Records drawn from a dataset
+++

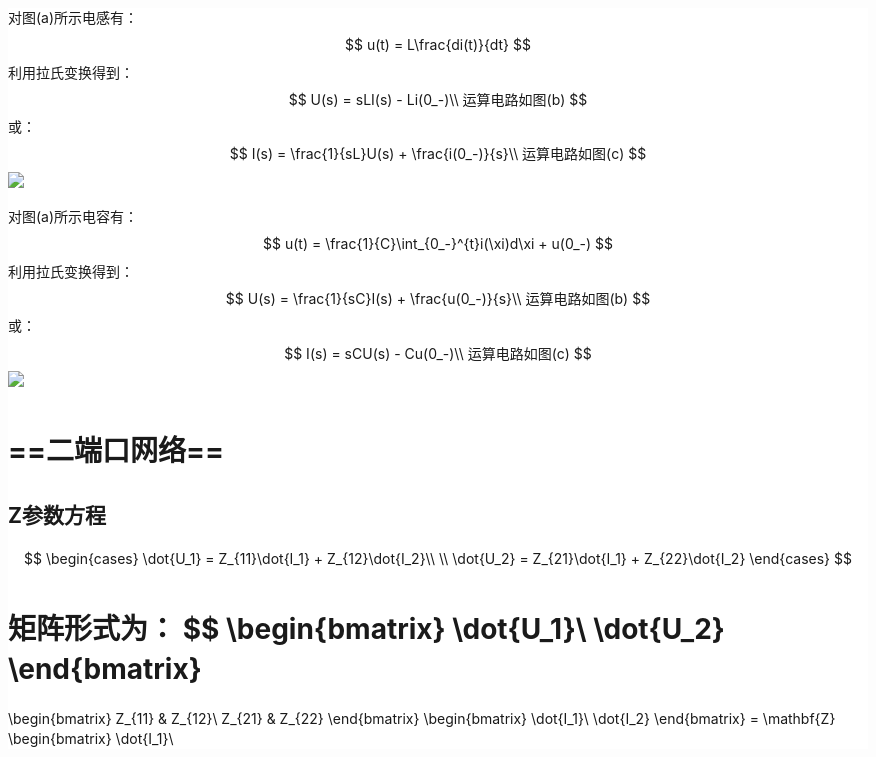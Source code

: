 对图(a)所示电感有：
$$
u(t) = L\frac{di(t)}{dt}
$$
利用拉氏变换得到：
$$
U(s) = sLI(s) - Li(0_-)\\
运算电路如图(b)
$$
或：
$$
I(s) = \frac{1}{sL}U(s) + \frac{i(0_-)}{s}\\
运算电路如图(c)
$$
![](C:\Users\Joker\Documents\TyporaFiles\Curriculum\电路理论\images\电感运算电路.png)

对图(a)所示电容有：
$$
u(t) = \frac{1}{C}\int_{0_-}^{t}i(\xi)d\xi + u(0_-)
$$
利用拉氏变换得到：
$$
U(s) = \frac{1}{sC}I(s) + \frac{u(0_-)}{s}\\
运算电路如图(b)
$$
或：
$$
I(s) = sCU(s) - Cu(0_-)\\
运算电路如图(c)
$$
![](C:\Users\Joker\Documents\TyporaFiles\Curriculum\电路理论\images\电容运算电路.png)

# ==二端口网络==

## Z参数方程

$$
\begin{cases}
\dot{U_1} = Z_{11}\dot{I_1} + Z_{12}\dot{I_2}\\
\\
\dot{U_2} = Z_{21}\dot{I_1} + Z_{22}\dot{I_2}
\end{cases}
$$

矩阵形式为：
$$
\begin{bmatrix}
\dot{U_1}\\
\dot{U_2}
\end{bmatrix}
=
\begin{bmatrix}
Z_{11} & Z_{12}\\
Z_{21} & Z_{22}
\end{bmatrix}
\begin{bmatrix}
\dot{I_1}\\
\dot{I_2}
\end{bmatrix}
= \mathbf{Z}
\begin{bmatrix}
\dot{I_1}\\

+++

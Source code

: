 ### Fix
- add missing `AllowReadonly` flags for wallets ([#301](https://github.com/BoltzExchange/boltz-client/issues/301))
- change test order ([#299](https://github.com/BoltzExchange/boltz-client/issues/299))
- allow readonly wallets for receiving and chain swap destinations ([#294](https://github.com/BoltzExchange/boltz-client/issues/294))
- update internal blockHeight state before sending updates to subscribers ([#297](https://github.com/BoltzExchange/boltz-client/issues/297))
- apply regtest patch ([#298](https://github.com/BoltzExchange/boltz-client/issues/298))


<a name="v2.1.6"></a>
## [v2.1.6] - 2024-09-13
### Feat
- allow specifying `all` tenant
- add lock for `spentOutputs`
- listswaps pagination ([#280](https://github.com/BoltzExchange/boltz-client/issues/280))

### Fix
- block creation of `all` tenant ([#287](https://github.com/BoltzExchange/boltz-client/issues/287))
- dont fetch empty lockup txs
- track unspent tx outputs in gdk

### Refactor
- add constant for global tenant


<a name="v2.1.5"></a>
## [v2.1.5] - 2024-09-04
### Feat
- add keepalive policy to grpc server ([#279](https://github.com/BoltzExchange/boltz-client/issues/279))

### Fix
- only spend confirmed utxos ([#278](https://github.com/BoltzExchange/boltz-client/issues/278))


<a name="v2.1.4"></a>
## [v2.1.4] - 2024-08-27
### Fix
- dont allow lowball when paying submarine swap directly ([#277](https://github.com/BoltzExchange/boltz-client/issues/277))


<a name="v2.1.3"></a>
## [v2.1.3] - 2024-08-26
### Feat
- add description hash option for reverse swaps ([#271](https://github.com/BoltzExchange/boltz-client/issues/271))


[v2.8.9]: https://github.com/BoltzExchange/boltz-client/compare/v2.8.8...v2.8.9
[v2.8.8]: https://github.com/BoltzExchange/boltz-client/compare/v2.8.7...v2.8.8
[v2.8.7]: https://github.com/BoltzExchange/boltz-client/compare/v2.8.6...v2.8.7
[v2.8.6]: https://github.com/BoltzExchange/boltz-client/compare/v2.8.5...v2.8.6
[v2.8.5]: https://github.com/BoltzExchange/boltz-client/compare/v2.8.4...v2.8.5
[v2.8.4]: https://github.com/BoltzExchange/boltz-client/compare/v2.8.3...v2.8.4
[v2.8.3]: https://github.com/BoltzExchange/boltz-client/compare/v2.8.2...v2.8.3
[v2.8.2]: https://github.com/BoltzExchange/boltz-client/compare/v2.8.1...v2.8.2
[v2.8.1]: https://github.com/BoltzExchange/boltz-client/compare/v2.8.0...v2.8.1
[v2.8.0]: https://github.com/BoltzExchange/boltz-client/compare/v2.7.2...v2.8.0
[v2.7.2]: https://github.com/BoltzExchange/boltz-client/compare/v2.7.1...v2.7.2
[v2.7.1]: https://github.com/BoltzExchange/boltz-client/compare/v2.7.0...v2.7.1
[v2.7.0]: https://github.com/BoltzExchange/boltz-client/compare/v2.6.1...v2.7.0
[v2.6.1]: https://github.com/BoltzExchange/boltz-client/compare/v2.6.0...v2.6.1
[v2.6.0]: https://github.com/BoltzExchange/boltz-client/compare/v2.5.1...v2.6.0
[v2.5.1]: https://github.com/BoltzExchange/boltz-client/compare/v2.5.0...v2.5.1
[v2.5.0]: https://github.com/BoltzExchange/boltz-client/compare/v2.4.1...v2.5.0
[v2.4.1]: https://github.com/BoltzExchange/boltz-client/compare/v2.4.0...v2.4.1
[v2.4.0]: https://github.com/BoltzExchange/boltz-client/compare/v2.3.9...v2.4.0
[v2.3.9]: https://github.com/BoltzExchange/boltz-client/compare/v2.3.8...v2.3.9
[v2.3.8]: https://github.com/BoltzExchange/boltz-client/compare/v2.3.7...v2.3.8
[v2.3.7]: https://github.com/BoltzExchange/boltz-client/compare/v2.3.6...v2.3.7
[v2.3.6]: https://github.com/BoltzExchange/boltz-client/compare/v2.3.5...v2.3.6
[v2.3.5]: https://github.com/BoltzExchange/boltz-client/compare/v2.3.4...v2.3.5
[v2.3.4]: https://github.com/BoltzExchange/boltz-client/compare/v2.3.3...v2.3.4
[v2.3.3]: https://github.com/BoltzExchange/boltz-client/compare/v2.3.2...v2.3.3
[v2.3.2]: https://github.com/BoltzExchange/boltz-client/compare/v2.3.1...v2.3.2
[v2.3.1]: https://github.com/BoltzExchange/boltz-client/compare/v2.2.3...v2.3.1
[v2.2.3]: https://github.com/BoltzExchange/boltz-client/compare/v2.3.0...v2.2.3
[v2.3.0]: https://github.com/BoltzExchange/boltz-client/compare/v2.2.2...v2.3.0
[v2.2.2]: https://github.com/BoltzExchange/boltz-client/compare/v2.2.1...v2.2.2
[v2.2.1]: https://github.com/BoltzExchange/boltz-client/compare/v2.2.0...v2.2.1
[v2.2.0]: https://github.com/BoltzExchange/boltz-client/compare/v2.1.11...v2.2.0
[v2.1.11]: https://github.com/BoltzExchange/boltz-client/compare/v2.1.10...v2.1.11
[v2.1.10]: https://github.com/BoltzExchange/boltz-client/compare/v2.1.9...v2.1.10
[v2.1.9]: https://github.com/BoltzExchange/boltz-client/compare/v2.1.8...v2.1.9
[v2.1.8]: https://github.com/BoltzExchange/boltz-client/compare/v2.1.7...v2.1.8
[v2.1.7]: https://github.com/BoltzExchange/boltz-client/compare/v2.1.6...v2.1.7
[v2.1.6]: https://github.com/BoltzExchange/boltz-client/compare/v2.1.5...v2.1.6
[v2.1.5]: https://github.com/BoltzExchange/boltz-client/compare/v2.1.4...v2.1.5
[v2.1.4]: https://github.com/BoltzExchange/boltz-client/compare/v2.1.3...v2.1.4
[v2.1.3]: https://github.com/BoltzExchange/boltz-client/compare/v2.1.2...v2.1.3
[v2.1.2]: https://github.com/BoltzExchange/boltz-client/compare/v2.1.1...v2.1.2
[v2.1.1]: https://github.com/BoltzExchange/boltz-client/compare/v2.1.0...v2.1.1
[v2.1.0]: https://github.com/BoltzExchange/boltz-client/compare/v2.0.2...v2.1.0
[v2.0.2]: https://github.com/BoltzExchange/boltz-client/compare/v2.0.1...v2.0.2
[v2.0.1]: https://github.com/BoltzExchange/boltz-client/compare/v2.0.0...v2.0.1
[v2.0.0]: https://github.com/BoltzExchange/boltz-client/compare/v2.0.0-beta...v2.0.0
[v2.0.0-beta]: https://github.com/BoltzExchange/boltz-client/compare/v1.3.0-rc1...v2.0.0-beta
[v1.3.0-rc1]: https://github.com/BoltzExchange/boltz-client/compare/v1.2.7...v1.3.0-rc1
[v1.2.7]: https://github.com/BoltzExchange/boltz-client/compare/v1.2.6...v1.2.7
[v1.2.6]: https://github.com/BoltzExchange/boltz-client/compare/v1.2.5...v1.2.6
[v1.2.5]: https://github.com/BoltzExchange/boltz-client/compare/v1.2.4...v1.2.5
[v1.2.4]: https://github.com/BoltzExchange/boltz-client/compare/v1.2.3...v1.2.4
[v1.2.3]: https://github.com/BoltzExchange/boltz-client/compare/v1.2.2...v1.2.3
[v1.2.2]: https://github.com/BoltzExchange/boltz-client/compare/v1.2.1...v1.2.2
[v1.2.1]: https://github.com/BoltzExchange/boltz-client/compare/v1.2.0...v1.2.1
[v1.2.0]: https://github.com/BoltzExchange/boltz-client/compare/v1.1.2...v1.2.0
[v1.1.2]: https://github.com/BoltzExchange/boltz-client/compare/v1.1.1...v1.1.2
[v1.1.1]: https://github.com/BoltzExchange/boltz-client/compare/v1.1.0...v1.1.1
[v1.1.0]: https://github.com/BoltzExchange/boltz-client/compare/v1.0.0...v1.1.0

+++

Task objective
Every line above that holds the string "wallets" counts once; give the total and nothing more.

Exercise response
2